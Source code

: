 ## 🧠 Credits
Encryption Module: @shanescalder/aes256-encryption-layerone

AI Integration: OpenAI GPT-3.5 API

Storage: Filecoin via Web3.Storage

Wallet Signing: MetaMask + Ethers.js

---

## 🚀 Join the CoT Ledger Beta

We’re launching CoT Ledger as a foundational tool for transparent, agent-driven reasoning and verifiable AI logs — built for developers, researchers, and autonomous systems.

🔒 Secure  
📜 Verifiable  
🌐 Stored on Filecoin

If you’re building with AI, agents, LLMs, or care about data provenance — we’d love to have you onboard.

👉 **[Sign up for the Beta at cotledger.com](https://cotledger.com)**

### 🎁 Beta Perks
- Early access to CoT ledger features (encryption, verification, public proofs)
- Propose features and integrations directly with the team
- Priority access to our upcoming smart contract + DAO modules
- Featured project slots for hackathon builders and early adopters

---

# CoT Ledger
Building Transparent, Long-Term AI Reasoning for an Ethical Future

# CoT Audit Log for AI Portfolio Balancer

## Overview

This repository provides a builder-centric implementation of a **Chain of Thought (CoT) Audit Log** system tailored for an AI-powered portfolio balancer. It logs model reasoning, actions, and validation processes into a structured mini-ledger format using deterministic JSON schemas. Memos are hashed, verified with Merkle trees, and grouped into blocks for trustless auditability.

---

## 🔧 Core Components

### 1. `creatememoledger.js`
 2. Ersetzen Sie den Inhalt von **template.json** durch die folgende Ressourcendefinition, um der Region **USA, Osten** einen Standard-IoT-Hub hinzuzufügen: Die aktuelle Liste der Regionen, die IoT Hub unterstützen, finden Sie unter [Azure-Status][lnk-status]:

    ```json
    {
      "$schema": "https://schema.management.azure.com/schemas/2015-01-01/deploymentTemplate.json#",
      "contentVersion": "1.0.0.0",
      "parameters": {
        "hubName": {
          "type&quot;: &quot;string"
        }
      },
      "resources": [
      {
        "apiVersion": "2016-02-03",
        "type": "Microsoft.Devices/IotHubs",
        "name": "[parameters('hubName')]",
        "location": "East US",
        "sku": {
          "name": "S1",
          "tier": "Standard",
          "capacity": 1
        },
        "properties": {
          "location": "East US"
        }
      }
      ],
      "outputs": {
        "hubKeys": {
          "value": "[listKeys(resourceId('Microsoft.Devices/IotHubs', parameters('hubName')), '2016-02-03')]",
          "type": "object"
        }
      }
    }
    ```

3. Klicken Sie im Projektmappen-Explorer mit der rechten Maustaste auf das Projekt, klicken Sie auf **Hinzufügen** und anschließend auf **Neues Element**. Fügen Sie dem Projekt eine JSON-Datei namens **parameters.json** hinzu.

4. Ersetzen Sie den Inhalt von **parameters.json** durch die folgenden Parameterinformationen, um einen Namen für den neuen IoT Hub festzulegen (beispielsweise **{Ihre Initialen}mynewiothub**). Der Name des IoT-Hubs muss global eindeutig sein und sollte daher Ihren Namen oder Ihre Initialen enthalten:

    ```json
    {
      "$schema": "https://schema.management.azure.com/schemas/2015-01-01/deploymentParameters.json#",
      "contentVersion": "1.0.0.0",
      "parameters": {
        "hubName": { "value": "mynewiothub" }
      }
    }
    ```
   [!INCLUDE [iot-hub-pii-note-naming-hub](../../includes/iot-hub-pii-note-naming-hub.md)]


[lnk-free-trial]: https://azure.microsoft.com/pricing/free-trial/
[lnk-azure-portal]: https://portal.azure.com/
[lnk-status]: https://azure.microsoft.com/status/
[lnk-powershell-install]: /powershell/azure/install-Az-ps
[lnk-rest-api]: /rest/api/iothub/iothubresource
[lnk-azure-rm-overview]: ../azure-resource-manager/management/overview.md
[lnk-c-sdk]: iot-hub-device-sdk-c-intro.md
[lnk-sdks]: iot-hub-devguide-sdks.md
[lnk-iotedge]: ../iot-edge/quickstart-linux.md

◇ ◇ ◇

> [REQUIREMENT]: For this task, copy every line of the material in which "Beta" appears.

> [OUTPUT OF THE TASK]:
## 🚀 Join the CoT Ledger Beta
👉 **[Sign up for the Beta at cotledger.com](https://cotledger.com)**
### 🎁 Beta Perks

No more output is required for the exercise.